Prompt:
Select the lines below containing the word "frmKelolaGuru".

Saved data entries:

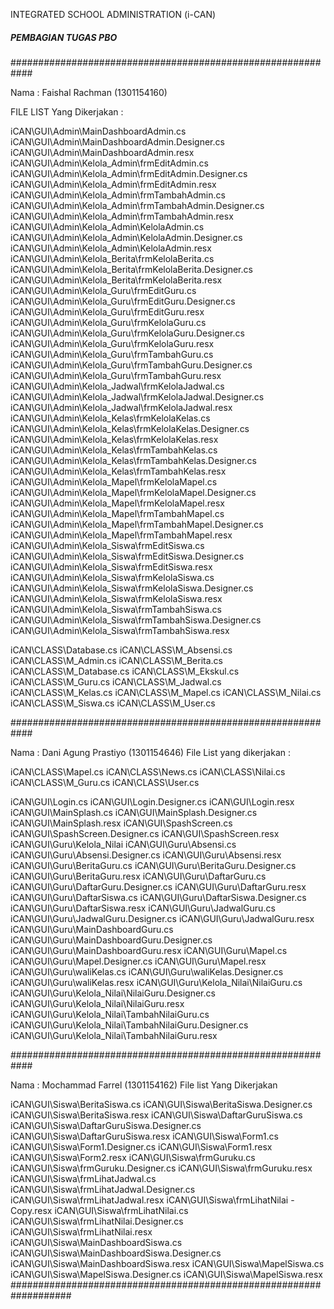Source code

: INTEGRATED SCHOOL ADMINISTRATION (i-CAN)

##### PEMBAGIAN TUGAS PBO ######

############################################################

Nama : Faishal Rachman (1301154160)

FILE LIST Yang Dikerjakan :

iCAN\GUI\Admin\MainDashboardAdmin.cs
iCAN\GUI\Admin\MainDashboardAdmin.Designer.cs
iCAN\GUI\Admin\MainDashboardAdmin.resx
iCAN\GUI\Admin\Kelola_Admin\frmEditAdmin.cs
iCAN\GUI\Admin\Kelola_Admin\frmEditAdmin.Designer.cs
iCAN\GUI\Admin\Kelola_Admin\frmEditAdmin.resx
iCAN\GUI\Admin\Kelola_Admin\frmTambahAdmin.cs
iCAN\GUI\Admin\Kelola_Admin\frmTambahAdmin.Designer.cs
iCAN\GUI\Admin\Kelola_Admin\frmTambahAdmin.resx
iCAN\GUI\Admin\Kelola_Admin\KelolaAdmin.cs
iCAN\GUI\Admin\Kelola_Admin\KelolaAdmin.Designer.cs
iCAN\GUI\Admin\Kelola_Admin\KelolaAdmin.resx
iCAN\GUI\Admin\Kelola_Berita\frmKelolaBerita.cs
iCAN\GUI\Admin\Kelola_Berita\frmKelolaBerita.Designer.cs
iCAN\GUI\Admin\Kelola_Berita\frmKelolaBerita.resx
iCAN\GUI\Admin\Kelola_Guru\frmEditGuru.cs
iCAN\GUI\Admin\Kelola_Guru\frmEditGuru.Designer.cs
iCAN\GUI\Admin\Kelola_Guru\frmEditGuru.resx
iCAN\GUI\Admin\Kelola_Guru\frmKelolaGuru.cs
iCAN\GUI\Admin\Kelola_Guru\frmKelolaGuru.Designer.cs
iCAN\GUI\Admin\Kelola_Guru\frmKelolaGuru.resx
iCAN\GUI\Admin\Kelola_Guru\frmTambahGuru.cs
iCAN\GUI\Admin\Kelola_Guru\frmTambahGuru.Designer.cs
iCAN\GUI\Admin\Kelola_Guru\frmTambahGuru.resx
iCAN\GUI\Admin\Kelola_Jadwal\frmKelolaJadwal.cs
iCAN\GUI\Admin\Kelola_Jadwal\frmKelolaJadwal.Designer.cs
iCAN\GUI\Admin\Kelola_Jadwal\frmKelolaJadwal.resx
iCAN\GUI\Admin\Kelola_Kelas\frmKelolaKelas.cs
iCAN\GUI\Admin\Kelola_Kelas\frmKelolaKelas.Designer.cs
iCAN\GUI\Admin\Kelola_Kelas\frmKelolaKelas.resx
iCAN\GUI\Admin\Kelola_Kelas\frmTambahKelas.cs
iCAN\GUI\Admin\Kelola_Kelas\frmTambahKelas.Designer.cs
iCAN\GUI\Admin\Kelola_Kelas\frmTambahKelas.resx
iCAN\GUI\Admin\Kelola_Mapel\frmKelolaMapel.cs
iCAN\GUI\Admin\Kelola_Mapel\frmKelolaMapel.Designer.cs
iCAN\GUI\Admin\Kelola_Mapel\frmKelolaMapel.resx
iCAN\GUI\Admin\Kelola_Mapel\frmTambahMapel.cs
iCAN\GUI\Admin\Kelola_Mapel\frmTambahMapel.Designer.cs
iCAN\GUI\Admin\Kelola_Mapel\frmTambahMapel.resx
iCAN\GUI\Admin\Kelola_Siswa\frmEditSiswa.cs
iCAN\GUI\Admin\Kelola_Siswa\frmEditSiswa.Designer.cs
iCAN\GUI\Admin\Kelola_Siswa\frmEditSiswa.resx
iCAN\GUI\Admin\Kelola_Siswa\frmKelolaSiswa.cs
iCAN\GUI\Admin\Kelola_Siswa\frmKelolaSiswa.Designer.cs
iCAN\GUI\Admin\Kelola_Siswa\frmKelolaSiswa.resx
iCAN\GUI\Admin\Kelola_Siswa\frmTambahSiswa.cs
iCAN\GUI\Admin\Kelola_Siswa\frmTambahSiswa.Designer.cs
iCAN\GUI\Admin\Kelola_Siswa\frmTambahSiswa.resx

iCAN\CLASS\Database.cs
iCAN\CLASS\M_Absensi.cs
iCAN\CLASS\M_Admin.cs
iCAN\CLASS\M_Berita.cs
iCAN\CLASS\M_Database.cs
iCAN\CLASS\M_Ekskul.cs
iCAN\CLASS\M_Guru.cs
iCAN\CLASS\M_Jadwal.cs
iCAN\CLASS\M_Kelas.cs
iCAN\CLASS\M_Mapel.cs
iCAN\CLASS\M_Nilai.cs
iCAN\CLASS\M_Siswa.cs
iCAN\CLASS\M_User.cs

############################################################

Nama : Dani Agung Prastiyo (1301154646)
File List yang dikerjakan : 

iCAN\CLASS\Mapel.cs
iCAN\CLASS\News.cs
iCAN\CLASS\Nilai.cs
iCAN\CLASS\M_Guru.cs
iCAN\CLASS\User.cs

iCAN\GUI\Login.cs
iCAN\GUI\Login.Designer.cs
iCAN\GUI\Login.resx
iCAN\GUI\MainSplash.cs
iCAN\GUI\MainSplash.Designer.cs
iCAN\GUI\MainSplash.resx
iCAN\GUI\SpashScreen.cs
iCAN\GUI\SpashScreen.Designer.cs
iCAN\GUI\SpashScreen.resx
iCAN\GUI\Guru\Kelola_Nilai
iCAN\GUI\Guru\Absensi.cs
iCAN\GUI\Guru\Absensi.Designer.cs
iCAN\GUI\Guru\Absensi.resx
iCAN\GUI\Guru\BeritaGuru.cs
iCAN\GUI\Guru\BeritaGuru.Designer.cs
iCAN\GUI\Guru\BeritaGuru.resx
iCAN\GUI\Guru\DaftarGuru.cs
iCAN\GUI\Guru\DaftarGuru.Designer.cs
iCAN\GUI\Guru\DaftarGuru.resx
iCAN\GUI\Guru\DaftarSiswa.cs
iCAN\GUI\Guru\DaftarSiswa.Designer.cs
iCAN\GUI\Guru\DaftarSiswa.resx
iCAN\GUI\Guru\JadwalGuru.cs
iCAN\GUI\Guru\JadwalGuru.Designer.cs
iCAN\GUI\Guru\JadwalGuru.resx
iCAN\GUI\Guru\MainDashboardGuru.cs
iCAN\GUI\Guru\MainDashboardGuru.Designer.cs
iCAN\GUI\Guru\MainDashboardGuru.resx
iCAN\GUI\Guru\Mapel.cs
iCAN\GUI\Guru\Mapel.Designer.cs
iCAN\GUI\Guru\Mapel.resx
iCAN\GUI\Guru\waliKelas.cs
iCAN\GUI\Guru\waliKelas.Designer.cs
iCAN\GUI\Guru\waliKelas.resx
iCAN\GUI\Guru\Kelola_Nilai\NilaiGuru.cs
iCAN\GUI\Guru\Kelola_Nilai\NilaiGuru.Designer.cs
iCAN\GUI\Guru\Kelola_Nilai\NilaiGuru.resx
iCAN\GUI\Guru\Kelola_Nilai\TambahNilaiGuru.cs
iCAN\GUI\Guru\Kelola_Nilai\TambahNilaiGuru.Designer.cs
iCAN\GUI\Guru\Kelola_Nilai\TambahNilaiGuru.resx


############################################################

Nama : Mochammad Farrel (1301154162)
File list Yang Dikerjakan

iCAN\GUI\Siswa\BeritaSiswa.cs
iCAN\GUI\Siswa\BeritaSiswa.Designer.cs
iCAN\GUI\Siswa\BeritaSiswa.resx
iCAN\GUI\Siswa\DaftarGuruSiswa.cs
iCAN\GUI\Siswa\DaftarGuruSiswa.Designer.cs
iCAN\GUI\Siswa\DaftarGuruSiswa.resx
iCAN\GUI\Siswa\Form1.cs
iCAN\GUI\Siswa\Form1.Designer.cs
iCAN\GUI\Siswa\Form1.resx
iCAN\GUI\Siswa\Form2.resx
iCAN\GUI\Siswa\frmGuruku.cs
iCAN\GUI\Siswa\frmGuruku.Designer.cs
iCAN\GUI\Siswa\frmGuruku.resx
iCAN\GUI\Siswa\frmLihatJadwal.cs
iCAN\GUI\Siswa\frmLihatJadwal.Designer.cs
iCAN\GUI\Siswa\frmLihatJadwal.resx
iCAN\GUI\Siswa\frmLihatNilai - Copy.resx
iCAN\GUI\Siswa\frmLihatNilai.cs
iCAN\GUI\Siswa\frmLihatNilai.Designer.cs
iCAN\GUI\Siswa\frmLihatNilai.resx
iCAN\GUI\Siswa\MainDashboardSiswa.cs
iCAN\GUI\Siswa\MainDashboardSiswa.Designer.cs
iCAN\GUI\Siswa\MainDashboardSiswa.resx
iCAN\GUI\Siswa\MapelSiswa.cs
iCAN\GUI\Siswa\MapelSiswa.Designer.cs
iCAN\GUI\Siswa\MapelSiswa.resx
###################################################################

Exercise response:
iCAN\GUI\Admin\Kelola_Guru\frmKelolaGuru.cs
iCAN\GUI\Admin\Kelola_Guru\frmKelolaGuru.Designer.cs
iCAN\GUI\Admin\Kelola_Guru\frmKelolaGuru.resx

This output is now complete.